Start of Block

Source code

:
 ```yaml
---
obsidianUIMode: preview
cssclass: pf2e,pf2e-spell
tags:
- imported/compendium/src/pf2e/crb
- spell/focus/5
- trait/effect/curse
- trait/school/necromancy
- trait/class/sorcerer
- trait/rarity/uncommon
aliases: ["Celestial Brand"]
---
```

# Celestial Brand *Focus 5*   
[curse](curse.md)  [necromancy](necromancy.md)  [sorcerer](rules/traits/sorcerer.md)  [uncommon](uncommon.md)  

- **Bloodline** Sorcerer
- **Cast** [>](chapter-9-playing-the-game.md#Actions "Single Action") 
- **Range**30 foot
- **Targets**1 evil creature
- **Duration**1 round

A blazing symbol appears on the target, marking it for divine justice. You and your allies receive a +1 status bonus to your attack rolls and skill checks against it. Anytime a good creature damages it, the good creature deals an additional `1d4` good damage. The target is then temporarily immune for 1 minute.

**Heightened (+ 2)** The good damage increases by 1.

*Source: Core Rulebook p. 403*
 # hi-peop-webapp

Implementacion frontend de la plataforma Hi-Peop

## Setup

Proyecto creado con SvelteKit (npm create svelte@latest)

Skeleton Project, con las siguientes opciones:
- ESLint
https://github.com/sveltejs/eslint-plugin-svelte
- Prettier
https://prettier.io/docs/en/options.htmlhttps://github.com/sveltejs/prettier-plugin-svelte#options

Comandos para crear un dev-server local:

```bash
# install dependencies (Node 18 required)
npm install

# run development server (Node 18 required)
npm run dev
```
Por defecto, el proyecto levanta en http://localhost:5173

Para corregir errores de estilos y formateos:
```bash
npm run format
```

End of Block

» WORK TASK
Return what is listed above, exactly and completely.

» REPLY TO THE TASK
Source code

:
 ```yaml
---
obsidianUIMode: preview
cssclass: pf2e,pf2e-spell
tags:
- imported/compendium/src/pf2e/crb
- spell/focus/5
- trait/effect/curse
- trait/school/necromancy
- trait/class/sorcerer
- trait/rarity/uncommon
aliases: ["Celestial Brand"]
---
```

# Celestial Brand *Focus 5*   
[curse](curse.md)  [necromancy](necromancy.md)  [sorcerer](rules/traits/sorcerer.md)  [uncommon](uncommon.md)  

- **Bloodline** Sorcerer
- **Cast** [>](chapter-9-playing-the-game.md#Actions "Single Action") 
- **Range**30 foot
- **Targets**1 evil creature
- **Duration**1 round

A blazing symbol appears on the target, marking it for divine justice. You and your allies receive a +1 status bonus to your attack rolls and skill checks against it. Anytime a good creature damages it, the good creature deals an additional `1d4` good damage. The target is then temporarily immune for 1 minute.

**Heightened (+ 2)** The good damage increases by 1.

*Source: Core Rulebook p. 403*
 # hi-peop-webapp

Implementacion frontend de la plataforma Hi-Peop

## Setup

Proyecto creado con SvelteKit (npm create svelte@latest)

Skeleton Project, con las siguientes opciones:
- ESLint
https://github.com/sveltejs/eslint-plugin-svelte
- Prettier
https://prettier.io/docs/en/options.htmlhttps://github.com/sveltejs/prettier-plugin-svelte#options

Comandos para crear un dev-server local:

```bash
# install dependencies (Node 18 required)
npm install

# run development server (Node 18 required)
npm run dev
```
Por defecto, el proyecto levanta en http://localhost:5173

Para corregir errores de estilos y formateos:
```bash
npm run format
```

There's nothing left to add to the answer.